:: HOW TO COMPLETE THIS TASK ::
Reproduce all of the data that follows, character for character.

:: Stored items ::

==*==

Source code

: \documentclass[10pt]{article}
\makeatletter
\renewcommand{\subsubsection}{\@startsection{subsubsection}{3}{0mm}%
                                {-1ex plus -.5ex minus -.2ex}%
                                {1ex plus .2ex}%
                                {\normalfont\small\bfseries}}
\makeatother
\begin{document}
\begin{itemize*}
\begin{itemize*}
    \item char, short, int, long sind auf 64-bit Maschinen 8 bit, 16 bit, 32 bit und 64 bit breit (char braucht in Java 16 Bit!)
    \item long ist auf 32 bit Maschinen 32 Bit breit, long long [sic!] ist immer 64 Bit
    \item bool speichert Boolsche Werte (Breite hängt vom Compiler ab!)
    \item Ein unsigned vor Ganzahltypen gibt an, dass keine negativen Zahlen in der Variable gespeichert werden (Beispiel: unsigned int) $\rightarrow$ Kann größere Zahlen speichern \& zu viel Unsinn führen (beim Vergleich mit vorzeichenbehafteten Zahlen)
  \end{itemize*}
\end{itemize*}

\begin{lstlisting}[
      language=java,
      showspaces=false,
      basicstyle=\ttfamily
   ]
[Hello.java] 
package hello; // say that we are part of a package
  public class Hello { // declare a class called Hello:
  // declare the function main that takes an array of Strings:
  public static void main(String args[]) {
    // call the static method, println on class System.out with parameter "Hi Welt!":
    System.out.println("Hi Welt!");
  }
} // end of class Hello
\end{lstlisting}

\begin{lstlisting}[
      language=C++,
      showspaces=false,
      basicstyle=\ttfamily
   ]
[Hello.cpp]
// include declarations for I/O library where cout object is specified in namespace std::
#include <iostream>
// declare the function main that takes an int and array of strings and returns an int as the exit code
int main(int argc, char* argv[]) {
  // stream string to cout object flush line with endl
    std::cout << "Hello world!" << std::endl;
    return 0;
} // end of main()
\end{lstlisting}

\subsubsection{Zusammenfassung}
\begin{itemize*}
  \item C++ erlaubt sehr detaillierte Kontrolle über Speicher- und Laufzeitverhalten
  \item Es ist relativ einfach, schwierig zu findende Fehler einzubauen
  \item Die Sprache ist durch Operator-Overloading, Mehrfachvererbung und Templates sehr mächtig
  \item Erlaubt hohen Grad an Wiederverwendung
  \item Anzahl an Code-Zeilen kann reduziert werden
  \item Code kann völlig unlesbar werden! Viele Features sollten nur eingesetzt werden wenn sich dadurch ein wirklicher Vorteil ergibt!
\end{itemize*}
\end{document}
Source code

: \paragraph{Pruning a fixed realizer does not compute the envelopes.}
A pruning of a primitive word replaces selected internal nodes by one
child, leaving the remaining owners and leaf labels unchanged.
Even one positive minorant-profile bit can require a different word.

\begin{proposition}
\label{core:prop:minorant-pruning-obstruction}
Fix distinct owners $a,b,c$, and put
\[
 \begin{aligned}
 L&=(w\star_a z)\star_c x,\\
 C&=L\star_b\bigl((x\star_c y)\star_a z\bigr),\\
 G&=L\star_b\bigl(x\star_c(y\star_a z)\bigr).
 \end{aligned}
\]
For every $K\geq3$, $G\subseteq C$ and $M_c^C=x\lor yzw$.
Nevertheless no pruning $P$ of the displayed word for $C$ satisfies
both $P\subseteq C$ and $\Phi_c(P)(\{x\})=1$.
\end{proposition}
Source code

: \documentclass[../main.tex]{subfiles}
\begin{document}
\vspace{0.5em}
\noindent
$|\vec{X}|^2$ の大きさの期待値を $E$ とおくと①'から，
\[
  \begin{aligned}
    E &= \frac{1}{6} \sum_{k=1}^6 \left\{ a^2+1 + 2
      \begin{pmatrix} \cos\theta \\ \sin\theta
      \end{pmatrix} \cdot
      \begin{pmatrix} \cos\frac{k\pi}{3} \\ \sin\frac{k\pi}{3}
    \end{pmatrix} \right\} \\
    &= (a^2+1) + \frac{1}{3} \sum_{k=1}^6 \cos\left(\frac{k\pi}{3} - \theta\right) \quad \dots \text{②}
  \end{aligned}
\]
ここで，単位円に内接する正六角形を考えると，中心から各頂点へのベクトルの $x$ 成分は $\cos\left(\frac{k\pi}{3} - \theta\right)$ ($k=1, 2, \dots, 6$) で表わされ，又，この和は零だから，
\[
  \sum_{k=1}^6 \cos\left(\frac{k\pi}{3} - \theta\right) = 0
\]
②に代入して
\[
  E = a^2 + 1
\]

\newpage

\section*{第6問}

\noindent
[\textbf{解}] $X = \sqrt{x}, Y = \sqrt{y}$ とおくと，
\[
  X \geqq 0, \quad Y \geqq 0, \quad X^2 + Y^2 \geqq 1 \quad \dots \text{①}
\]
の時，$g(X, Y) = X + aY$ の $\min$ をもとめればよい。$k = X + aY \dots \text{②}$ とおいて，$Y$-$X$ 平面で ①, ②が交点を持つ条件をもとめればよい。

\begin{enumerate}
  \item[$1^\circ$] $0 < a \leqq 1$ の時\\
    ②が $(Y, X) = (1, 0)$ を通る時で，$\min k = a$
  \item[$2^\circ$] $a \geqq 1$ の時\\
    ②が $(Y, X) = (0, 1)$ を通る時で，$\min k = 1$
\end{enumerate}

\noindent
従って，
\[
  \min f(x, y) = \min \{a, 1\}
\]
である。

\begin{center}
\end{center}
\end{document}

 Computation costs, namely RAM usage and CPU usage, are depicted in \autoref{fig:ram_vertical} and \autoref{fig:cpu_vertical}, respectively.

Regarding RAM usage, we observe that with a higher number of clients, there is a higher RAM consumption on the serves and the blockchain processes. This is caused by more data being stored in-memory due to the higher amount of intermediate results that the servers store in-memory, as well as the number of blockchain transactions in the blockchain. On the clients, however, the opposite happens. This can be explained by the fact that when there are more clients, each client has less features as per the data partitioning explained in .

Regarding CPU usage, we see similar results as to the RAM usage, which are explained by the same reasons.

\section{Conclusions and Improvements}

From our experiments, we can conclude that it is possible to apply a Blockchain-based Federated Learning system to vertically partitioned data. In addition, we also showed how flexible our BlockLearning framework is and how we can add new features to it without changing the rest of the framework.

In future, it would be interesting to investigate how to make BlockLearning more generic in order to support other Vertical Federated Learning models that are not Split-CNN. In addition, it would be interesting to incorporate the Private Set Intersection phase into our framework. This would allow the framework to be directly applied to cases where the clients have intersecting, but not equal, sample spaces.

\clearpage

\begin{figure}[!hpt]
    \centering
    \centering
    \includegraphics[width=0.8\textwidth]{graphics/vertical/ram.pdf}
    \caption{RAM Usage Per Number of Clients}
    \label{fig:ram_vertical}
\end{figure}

==*==

:: ANSWER BELOW ::
Source code

: \documentclass[10pt]{article}
\makeatletter
\renewcommand{\subsubsection}{\@startsection{subsubsection}{3}{0mm}%
                                {-1ex plus -.5ex minus -.2ex}%
                                {1ex plus .2ex}%
                                {\normalfont\small\bfseries}}
\makeatother
\begin{document}
\begin{itemize*}
\begin{itemize*}
    \item char, short, int, long sind auf 64-bit Maschinen 8 bit, 16 bit, 32 bit und 64 bit breit (char braucht in Java 16 Bit!)
    \item long ist auf 32 bit Maschinen 32 Bit breit, long long [sic!] ist immer 64 Bit
    \item bool speichert Boolsche Werte (Breite hängt vom Compiler ab!)
    \item Ein unsigned vor Ganzahltypen gibt an, dass keine negativen Zahlen in der Variable gespeichert werden (Beispiel: unsigned int) $\rightarrow$ Kann größere Zahlen speichern \& zu viel Unsinn führen (beim Vergleich mit vorzeichenbehafteten Zahlen)
  \end{itemize*}
\end{itemize*}

\begin{lstlisting}[
      language=java,
      showspaces=false,
      basicstyle=\ttfamily
   ]
[Hello.java] 
package hello; // say that we are part of a package
  public class Hello { // declare a class called Hello:
  // declare the function main that takes an array of Strings:
  public static void main(String args[]) {
    // call the static method, println on class System.out with parameter "Hi Welt!":
    System.out.println("Hi Welt!");
  }
} // end of class Hello
\end{lstlisting}

\begin{lstlisting}[
      language=C++,
      showspaces=false,
      basicstyle=\ttfamily
   ]
[Hello.cpp]
// include declarations for I/O library where cout object is specified in namespace std::
#include <iostream>
// declare the function main that takes an int and array of strings and returns an int as the exit code
int main(int argc, char* argv[]) {
  // stream string to cout object flush line with endl
    std::cout << "Hello world!" << std::endl;
    return 0;
} // end of main()
\end{lstlisting}

\subsubsection{Zusammenfassung}
\begin{itemize*}
  \item C++ erlaubt sehr detaillierte Kontrolle über Speicher- und Laufzeitverhalten
  \item Es ist relativ einfach, schwierig zu findende Fehler einzubauen
  \item Die Sprache ist durch Operator-Overloading, Mehrfachvererbung und Templates sehr mächtig
  \item Erlaubt hohen Grad an Wiederverwendung
  \item Anzahl an Code-Zeilen kann reduziert werden
  \item Code kann völlig unlesbar werden! Viele Features sollten nur eingesetzt werden wenn sich dadurch ein wirklicher Vorteil ergibt!
\end{itemize*}
\end{document}
Source code

: \paragraph{Pruning a fixed realizer does not compute the envelopes.}
A pruning of a primitive word replaces selected internal nodes by one
child, leaving the remaining owners and leaf labels unchanged.
Even one positive minorant-profile bit can require a different word.

\begin{proposition}
\label{core:prop:minorant-pruning-obstruction}
Fix distinct owners $a,b,c$, and put
\[
 \begin{aligned}
 L&=(w\star_a z)\star_c x,\\
 C&=L\star_b\bigl((x\star_c y)\star_a z\bigr),\\
 G&=L\star_b\bigl(x\star_c(y\star_a z)\bigr).
 \end{aligned}
\]
For every $K\geq3$, $G\subseteq C$ and $M_c^C=x\lor yzw$.
Nevertheless no pruning $P$ of the displayed word for $C$ satisfies
both $P\subseteq C$ and $\Phi_c(P)(\{x\})=1$.
\end{proposition}
Source code

: \documentclass[../main.tex]{subfiles}
\begin{document}
\vspace{0.5em}
\noindent
$|\vec{X}|^2$ の大きさの期待値を $E$ とおくと①'から，
\[
  \begin{aligned}
    E &= \frac{1}{6} \sum_{k=1}^6 \left\{ a^2+1 + 2
      \begin{pmatrix} \cos\theta \\ \sin\theta
      \end{pmatrix} \cdot
      \begin{pmatrix} \cos\frac{k\pi}{3} \\ \sin\frac{k\pi}{3}
    \end{pmatrix} \right\} \\
    &= (a^2+1) + \frac{1}{3} \sum_{k=1}^6 \cos\left(\frac{k\pi}{3} - \theta\right) \quad \dots \text{②}
  \end{aligned}
\]
ここで，単位円に内接する正六角形を考えると，中心から各頂点へのベクトルの $x$ 成分は $\cos\left(\frac{k\pi}{3} - \theta\right)$ ($k=1, 2, \dots, 6$) で表わされ，又，この和は零だから，
\[
  \sum_{k=1}^6 \cos\left(\frac{k\pi}{3} - \theta\right) = 0
\]
②に代入して
\[
  E = a^2 + 1
\]

\newpage

\section*{第6問}

\noindent
[\textbf{解}] $X = \sqrt{x}, Y = \sqrt{y}$ とおくと，
\[
  X \geqq 0, \quad Y \geqq 0, \quad X^2 + Y^2 \geqq 1 \quad \dots \text{①}
\]
の時，$g(X, Y) = X + aY$ の $\min$ をもとめればよい。$k = X + aY \dots \text{②}$ とおいて，$Y$-$X$ 平面で ①, ②が交点を持つ条件をもとめればよい。

\begin{enumerate}
  \item[$1^\circ$] $0 < a \leqq 1$ の時\\
    ②が $(Y, X) = (1, 0)$ を通る時で，$\min k = a$
  \item[$2^\circ$] $a \geqq 1$ の時\\
    ②が $(Y, X) = (0, 1)$ を通る時で，$\min k = 1$
\end{enumerate}

\noindent
従って，
\[
  \min f(x, y) = \min \{a, 1\}
\]
である。

\begin{center}
\end{center}
\end{document}

 Computation costs, namely RAM usage and CPU usage, are depicted in \autoref{fig:ram_vertical} and \autoref{fig:cpu_vertical}, respectively.

Regarding RAM usage, we observe that with a higher number of clients, there is a higher RAM consumption on the serves and the blockchain processes. This is caused by more data being stored in-memory due to the higher amount of intermediate results that the servers store in-memory, as well as the number of blockchain transactions in the blockchain. On the clients, however, the opposite happens. This can be explained by the fact that when there are more clients, each client has less features as per the data partitioning explained in .

Regarding CPU usage, we see similar results as to the RAM usage, which are explained by the same reasons.

\section{Conclusions and Improvements}

From our experiments, we can conclude that it is possible to apply a Blockchain-based Federated Learning system to vertically partitioned data. In addition, we also showed how flexible our BlockLearning framework is and how we can add new features to it without changing the rest of the framework.

In future, it would be interesting to investigate how to make BlockLearning more generic in order to support other Vertical Federated Learning models that are not Split-CNN. In addition, it would be interesting to incorporate the Private Set Intersection phase into our framework. This would allow the framework to be directly applied to cases where the clients have intersecting, but not equal, sample spaces.

\clearpage

\begin{figure}[!hpt]
    \centering
    \centering
    \includegraphics[width=0.8\textwidth]{graphics/vertical/ram.pdf}
    \caption{RAM Usage Per Number of Clients}
    \label{fig:ram_vertical}
\end{figure}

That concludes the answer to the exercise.